If you like the sweeping vistas of American history, which Philip Roth has attempted to portray in novels such as American Pastoral, I recommend the work of screenwriter Eric Roth, whose Forrest Gump remains a far more astutely observed meditation on America’s moral and political fiber than anything the other Roth has ever written.
If you like the male libido in its unbridled form—and if you don’t, you are no fan of Philip Roth’s—you’ll have more fun with David Lee Roth, who is like a Portnoy with enough balls to get off the therapist’s couch and actually live out his life of unmitigated id.

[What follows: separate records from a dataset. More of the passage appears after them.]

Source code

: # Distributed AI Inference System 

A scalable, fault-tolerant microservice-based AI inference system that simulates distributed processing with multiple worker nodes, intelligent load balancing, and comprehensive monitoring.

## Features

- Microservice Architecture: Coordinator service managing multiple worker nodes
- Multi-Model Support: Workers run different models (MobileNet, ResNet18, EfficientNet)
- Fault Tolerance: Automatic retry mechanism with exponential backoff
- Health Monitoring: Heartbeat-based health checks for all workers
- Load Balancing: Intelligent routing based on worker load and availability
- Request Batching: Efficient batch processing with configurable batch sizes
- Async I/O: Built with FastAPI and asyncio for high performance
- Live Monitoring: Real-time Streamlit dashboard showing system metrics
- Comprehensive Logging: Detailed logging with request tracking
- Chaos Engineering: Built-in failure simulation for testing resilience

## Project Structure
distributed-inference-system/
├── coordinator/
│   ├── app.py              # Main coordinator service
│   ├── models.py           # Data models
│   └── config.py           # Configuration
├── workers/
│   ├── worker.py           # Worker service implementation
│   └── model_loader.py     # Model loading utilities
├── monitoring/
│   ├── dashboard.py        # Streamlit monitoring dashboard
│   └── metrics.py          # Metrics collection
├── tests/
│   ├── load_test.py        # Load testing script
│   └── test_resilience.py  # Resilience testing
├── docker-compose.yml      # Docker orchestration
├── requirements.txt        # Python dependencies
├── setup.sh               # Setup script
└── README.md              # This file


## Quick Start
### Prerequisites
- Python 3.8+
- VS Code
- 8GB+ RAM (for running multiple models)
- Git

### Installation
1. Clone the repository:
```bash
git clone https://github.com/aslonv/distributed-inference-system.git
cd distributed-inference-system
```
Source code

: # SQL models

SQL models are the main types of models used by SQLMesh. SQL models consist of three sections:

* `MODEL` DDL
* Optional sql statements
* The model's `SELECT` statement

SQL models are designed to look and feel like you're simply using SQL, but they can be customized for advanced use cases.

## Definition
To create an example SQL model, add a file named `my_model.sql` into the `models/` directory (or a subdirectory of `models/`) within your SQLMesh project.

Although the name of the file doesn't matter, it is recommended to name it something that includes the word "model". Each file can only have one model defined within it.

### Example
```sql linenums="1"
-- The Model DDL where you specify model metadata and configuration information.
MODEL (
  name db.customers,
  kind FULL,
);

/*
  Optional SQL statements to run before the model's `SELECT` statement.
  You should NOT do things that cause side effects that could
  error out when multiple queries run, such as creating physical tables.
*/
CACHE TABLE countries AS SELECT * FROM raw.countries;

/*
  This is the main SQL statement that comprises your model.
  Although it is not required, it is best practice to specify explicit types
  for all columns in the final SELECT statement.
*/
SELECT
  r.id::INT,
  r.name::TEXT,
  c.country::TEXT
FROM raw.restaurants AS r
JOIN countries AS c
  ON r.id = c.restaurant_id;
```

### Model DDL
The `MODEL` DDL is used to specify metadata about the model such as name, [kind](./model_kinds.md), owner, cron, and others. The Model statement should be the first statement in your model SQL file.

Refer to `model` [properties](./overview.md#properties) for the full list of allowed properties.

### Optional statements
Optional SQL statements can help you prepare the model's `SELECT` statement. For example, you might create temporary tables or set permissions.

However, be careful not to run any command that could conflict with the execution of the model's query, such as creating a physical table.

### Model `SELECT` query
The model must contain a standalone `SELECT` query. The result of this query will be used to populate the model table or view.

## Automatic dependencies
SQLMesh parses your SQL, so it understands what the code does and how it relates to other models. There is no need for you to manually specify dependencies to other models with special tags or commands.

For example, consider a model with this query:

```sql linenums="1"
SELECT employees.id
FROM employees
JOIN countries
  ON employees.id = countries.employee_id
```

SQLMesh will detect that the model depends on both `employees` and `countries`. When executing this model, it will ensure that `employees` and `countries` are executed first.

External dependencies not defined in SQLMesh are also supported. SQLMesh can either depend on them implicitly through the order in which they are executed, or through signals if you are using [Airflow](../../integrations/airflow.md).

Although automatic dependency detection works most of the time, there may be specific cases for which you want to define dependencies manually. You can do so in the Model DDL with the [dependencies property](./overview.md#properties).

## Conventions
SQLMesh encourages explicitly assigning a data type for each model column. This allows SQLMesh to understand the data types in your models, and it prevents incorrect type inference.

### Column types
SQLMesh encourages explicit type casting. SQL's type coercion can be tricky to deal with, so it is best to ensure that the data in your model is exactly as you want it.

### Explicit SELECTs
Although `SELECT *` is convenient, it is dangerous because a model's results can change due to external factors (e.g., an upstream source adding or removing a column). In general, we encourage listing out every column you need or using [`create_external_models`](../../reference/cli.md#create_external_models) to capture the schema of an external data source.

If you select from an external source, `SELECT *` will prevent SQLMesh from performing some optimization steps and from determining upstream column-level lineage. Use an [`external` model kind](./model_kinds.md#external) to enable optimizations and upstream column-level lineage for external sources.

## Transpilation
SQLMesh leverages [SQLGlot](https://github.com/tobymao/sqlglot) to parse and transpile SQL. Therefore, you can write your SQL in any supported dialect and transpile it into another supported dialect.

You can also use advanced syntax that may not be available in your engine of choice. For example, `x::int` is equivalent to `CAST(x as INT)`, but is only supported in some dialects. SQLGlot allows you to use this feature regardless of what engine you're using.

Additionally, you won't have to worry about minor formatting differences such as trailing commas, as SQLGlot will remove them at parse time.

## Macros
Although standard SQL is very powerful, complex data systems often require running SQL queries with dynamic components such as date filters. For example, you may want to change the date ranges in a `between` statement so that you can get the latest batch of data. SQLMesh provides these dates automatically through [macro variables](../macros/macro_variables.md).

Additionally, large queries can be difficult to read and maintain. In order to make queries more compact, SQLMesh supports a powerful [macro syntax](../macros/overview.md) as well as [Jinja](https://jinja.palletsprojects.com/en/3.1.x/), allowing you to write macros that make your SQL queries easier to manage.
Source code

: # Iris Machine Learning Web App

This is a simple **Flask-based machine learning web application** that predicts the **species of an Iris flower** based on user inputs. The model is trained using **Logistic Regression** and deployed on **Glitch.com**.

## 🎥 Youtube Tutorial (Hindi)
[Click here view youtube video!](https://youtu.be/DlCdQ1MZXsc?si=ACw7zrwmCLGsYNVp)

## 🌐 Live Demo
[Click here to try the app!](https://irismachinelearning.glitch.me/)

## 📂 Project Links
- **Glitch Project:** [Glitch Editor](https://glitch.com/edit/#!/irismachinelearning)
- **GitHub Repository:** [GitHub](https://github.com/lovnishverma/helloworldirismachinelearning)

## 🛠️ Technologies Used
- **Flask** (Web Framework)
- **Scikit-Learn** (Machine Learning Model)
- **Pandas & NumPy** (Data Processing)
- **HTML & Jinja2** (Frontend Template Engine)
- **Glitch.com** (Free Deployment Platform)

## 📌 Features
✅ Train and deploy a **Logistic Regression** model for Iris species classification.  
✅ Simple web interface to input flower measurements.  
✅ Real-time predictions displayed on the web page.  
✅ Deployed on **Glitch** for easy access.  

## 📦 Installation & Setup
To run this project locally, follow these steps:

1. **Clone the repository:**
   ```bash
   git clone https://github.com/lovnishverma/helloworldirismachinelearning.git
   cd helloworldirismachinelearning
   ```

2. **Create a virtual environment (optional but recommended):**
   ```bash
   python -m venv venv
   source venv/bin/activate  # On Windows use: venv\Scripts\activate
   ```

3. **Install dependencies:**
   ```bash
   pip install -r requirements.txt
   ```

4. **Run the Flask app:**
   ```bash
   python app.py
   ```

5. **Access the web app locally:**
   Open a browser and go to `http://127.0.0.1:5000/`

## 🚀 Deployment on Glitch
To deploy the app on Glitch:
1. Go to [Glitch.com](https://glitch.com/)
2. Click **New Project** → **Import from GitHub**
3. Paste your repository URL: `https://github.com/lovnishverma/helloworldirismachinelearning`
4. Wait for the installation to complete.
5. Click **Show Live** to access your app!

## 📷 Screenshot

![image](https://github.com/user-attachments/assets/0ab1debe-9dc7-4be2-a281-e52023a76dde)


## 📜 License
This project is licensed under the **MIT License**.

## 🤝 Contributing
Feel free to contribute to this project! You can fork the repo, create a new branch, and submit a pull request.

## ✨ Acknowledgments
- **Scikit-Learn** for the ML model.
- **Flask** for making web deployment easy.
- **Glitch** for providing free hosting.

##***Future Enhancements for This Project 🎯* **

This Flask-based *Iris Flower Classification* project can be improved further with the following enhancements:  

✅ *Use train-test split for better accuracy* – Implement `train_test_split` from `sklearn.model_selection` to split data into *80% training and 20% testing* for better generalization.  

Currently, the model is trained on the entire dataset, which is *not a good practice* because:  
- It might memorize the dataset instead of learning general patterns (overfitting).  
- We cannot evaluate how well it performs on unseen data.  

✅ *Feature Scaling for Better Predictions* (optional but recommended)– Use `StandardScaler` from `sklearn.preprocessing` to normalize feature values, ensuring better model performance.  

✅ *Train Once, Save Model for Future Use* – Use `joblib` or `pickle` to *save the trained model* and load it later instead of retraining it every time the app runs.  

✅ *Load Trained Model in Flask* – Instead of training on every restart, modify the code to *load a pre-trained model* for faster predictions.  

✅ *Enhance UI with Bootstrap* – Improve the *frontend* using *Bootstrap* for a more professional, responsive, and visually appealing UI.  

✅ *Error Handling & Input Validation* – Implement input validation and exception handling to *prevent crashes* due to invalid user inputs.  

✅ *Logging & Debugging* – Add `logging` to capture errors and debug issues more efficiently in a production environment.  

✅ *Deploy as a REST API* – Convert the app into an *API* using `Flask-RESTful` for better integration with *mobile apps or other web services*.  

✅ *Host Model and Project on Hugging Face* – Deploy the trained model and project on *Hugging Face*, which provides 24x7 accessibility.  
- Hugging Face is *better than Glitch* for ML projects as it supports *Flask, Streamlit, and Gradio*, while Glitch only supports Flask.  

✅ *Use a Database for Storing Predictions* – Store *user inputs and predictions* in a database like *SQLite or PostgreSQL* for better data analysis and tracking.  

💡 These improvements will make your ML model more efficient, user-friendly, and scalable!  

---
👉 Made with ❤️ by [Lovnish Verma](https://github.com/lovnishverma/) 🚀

If you like the piercing sensation of contemplating one’s mortality, a subject which Philip Roth has explored in his last several novels, making it all too clear that his self-centered simplicity was a very blunt tool with which to dissect the meaning of life, check out Eli Roth, whose movies—Hostel, say, or Cabin Fever—offer less pretentious and more visceral meditations on the same theme.
If you like incessant and thinly veiled autobiographical exploration, a trick Philip Roth had mastered by My Life as a Man and of which he never tired, give Asher Roth a listen. He’s a middle-class white rapper rapping about middle-class white life in songs with titles like “I Love College” and with lyrics like “I can get pizza a dollar a slice.” A swaggering cocksman with nothing but his urges on his mind, he’s probably the closest in spirit to the Master.
100 Great Jewish Books
Related: 101 Great Jewish Books: Portnoy’s Complaint, Philip Roth (1969)
101 Great Jewish Books: The Counterlife, Philip Roth (1986)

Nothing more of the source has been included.